(Items from a data source)
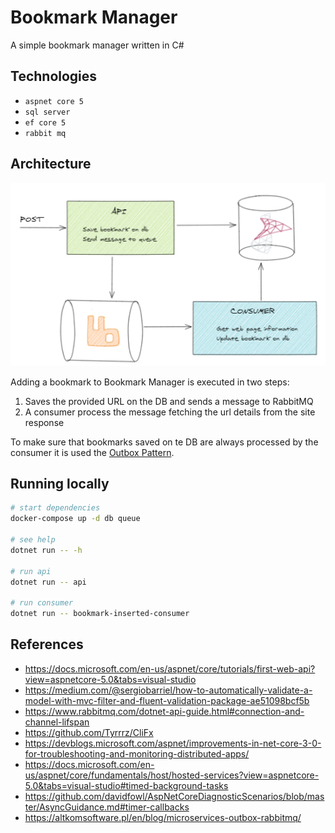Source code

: # Bookmark Manager

A simple bookmark manager written in C#

## Technologies

- `aspnet core 5`
- `sql server`
- `ef core 5`
- `rabbit mq`

## Architecture

![architecure](./docs/architecture.png)

Adding a bookmark to Bookmark Manager is executed in two steps:
1. Saves the provided URL on the DB and sends a message to RabbitMQ
1. A consumer process the message fetching the url details from the site response

To make sure that bookmarks saved on te DB are always processed by the consumer it is used the [Outbox Pattern](https://microservices.io/patterns/data/transactional-outbox.html).

## Running locally

```sh
# start dependencies
docker-compose up -d db queue

# see help
dotnet run -- -h

# run api
dotnet run -- api

# run consumer
dotnet run -- bookmark-inserted-consumer
```

## References

- https://docs.microsoft.com/en-us/aspnet/core/tutorials/first-web-api?view=aspnetcore-5.0&tabs=visual-studio
- https://medium.com/@sergiobarriel/how-to-automatically-validate-a-model-with-mvc-filter-and-fluent-validation-package-ae51098bcf5b
- https://www.rabbitmq.com/dotnet-api-guide.html#connection-and-channel-lifspan
- https://github.com/Tyrrrz/CliFx
- https://devblogs.microsoft.com/aspnet/improvements-in-net-core-3-0-for-troubleshooting-and-monitoring-distributed-apps/
- https://docs.microsoft.com/en-us/aspnet/core/fundamentals/host/hosted-services?view=aspnetcore-5.0&tabs=visual-studio#timed-background-tasks
- https://github.com/davidfowl/AspNetCoreDiagnosticScenarios/blob/master/AsyncGuidance.md#timer-callbacks
- https://altkomsoftware.pl/en/blog/microservices-outbox-rabbitmq/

• Task instructions:
Wherever "microservices" occurs in the entries above, copy the line it sits on.

• Output of the task:
To make sure that bookmarks saved on te DB are always processed by the consumer it is used the [Outbox Pattern](https://microservices.io/patterns/data/transactional-outbox.html).
- https://altkomsoftware.pl/en/blog/microservices-outbox-rabbitmq/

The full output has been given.